While the IPFT resorted to road blockade, the BJP gheraoed the residence of chief minister. State Governor Tathagatha Roy brokered between the IPFT and the RSS-BJP leadership. On January 5, 2018, IPFT leadership met Prime Minister Modi and Home Minister Rajnath Singh. IPFT leadership told the press that both the prime minister and the home minister considered their demand for Tuipraland. After making formal electoral alliance with the BJP, the IPFT leadership, in the election campaign, made Tuipraland as their main issue and pasted posters of Autonomous District Council as ‘Tuipraland’. It was the IPFT that violently attacked the people, the GMP workers on September 19, 2017 as they were coming to Agartala to join the central rally. They injured more than 100 GMP workers and supporters including women. During the election campaign, the IPFT terrorised people in several GMP strongholds and asked the voters not to vote for CPI(M) candidates. Playing identity politics, the  BJP, RSS and the IPFT could create a strong emotion among a good section of tribals including student, youth and government employees and officers, doctors, engineers etc. IPFT could make some inroads into the CPI(M) tribal bases with this emotional slogan. They made them believe that it is BJP who created smaller states like Chhattisgarh, Jharkhand, Uttaranchal etc. So regarding Tuipraland they will keep their promise. But during the election campaign, the prime minister, home minister and central and state BJP leaders were completely silent on Tuipraland issue. This tactic they adopted keeping in mind the non-tribal voters.
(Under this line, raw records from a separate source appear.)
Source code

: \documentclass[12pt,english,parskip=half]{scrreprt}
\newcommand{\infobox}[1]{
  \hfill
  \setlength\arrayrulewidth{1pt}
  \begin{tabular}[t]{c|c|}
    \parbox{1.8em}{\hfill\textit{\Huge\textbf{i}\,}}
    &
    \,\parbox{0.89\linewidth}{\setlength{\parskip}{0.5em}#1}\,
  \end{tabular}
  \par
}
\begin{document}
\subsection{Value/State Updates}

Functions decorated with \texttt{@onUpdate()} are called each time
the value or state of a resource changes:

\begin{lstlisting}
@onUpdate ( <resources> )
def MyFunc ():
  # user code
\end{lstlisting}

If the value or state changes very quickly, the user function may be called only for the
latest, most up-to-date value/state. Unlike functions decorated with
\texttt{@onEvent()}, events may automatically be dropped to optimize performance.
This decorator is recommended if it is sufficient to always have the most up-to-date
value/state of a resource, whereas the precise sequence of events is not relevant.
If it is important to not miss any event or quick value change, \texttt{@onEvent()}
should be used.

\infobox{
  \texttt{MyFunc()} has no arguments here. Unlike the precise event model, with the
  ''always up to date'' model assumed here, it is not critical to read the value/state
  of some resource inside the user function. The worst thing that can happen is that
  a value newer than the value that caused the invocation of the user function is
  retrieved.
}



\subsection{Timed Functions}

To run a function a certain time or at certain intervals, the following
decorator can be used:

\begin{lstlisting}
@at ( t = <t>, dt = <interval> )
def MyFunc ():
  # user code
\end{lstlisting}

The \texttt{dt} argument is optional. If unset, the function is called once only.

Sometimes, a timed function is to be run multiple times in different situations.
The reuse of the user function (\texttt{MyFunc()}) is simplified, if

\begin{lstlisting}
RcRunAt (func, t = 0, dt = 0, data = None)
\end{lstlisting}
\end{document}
In the month of December 2017, RSS chief visited Tripura and stayed for five days. During his long stay in the state, he met different Hindu religious leaders separately. He motivated them so that their followers vote for the BJP led front. For the last three and half years, RSS workers regularly used to visit different temples and paid huge money. They used to distribute RSS membership forms. ‘Gita’ was freely distributed particularly among women who used to visit temples.

BJP used social media meticulously. It collected phone numbers of substantial number of voters in each of the constituencies. From there IT cell centers, they engaged professional youth to frequently and secretly make contacts with selective voters by using mobile phones. Through these professionals, the BJP succeeded in motivating a good section of voters by paying them huge amounts of money.

Prime Minister Narendra Modi addressed four election rallies and in all the public meetings, Modi promised the government employees implementation of seventh pay commission awards, promised the social pension benefit holders to raise their pension amount from Rs 700 to Rs 2000. Modi promised the MGNREGA workers to raise their daily wages from Rs 184 to Rs 340. These allurements by the prime minister, his cabinet colleagues and chief minister’s of BJP ruled states those who had come to campaign, succeeded to a large extent to convince people, especially employees,  to vote for the BJP-IPFT combine which was evident in the postal ballot voting pattern.

Those who are 18 to 40 years old (who attained the right to vote in the last 25 years) have not seen any other government except the Left Front. Neoliberal economy has impacted a good section of youth which changed their behaviour. Consumerism is very much evident amongst them. Tripura is also no exception. BJP’s slogan of ‘Chalo Paltai’ (change the government) definitely had its impact among them. BJP has purchased almost all of the print and electronic media. In June 2017, BJP president Amit Shah visited Tripura and met selected owners of print and electronic media and told them that "you look after us, we will look after you." These media owners were paid huge amounts through advertisements. Selected journalists also were paid.

All these factors contributed to the defeat of the Left Front government in Tripura.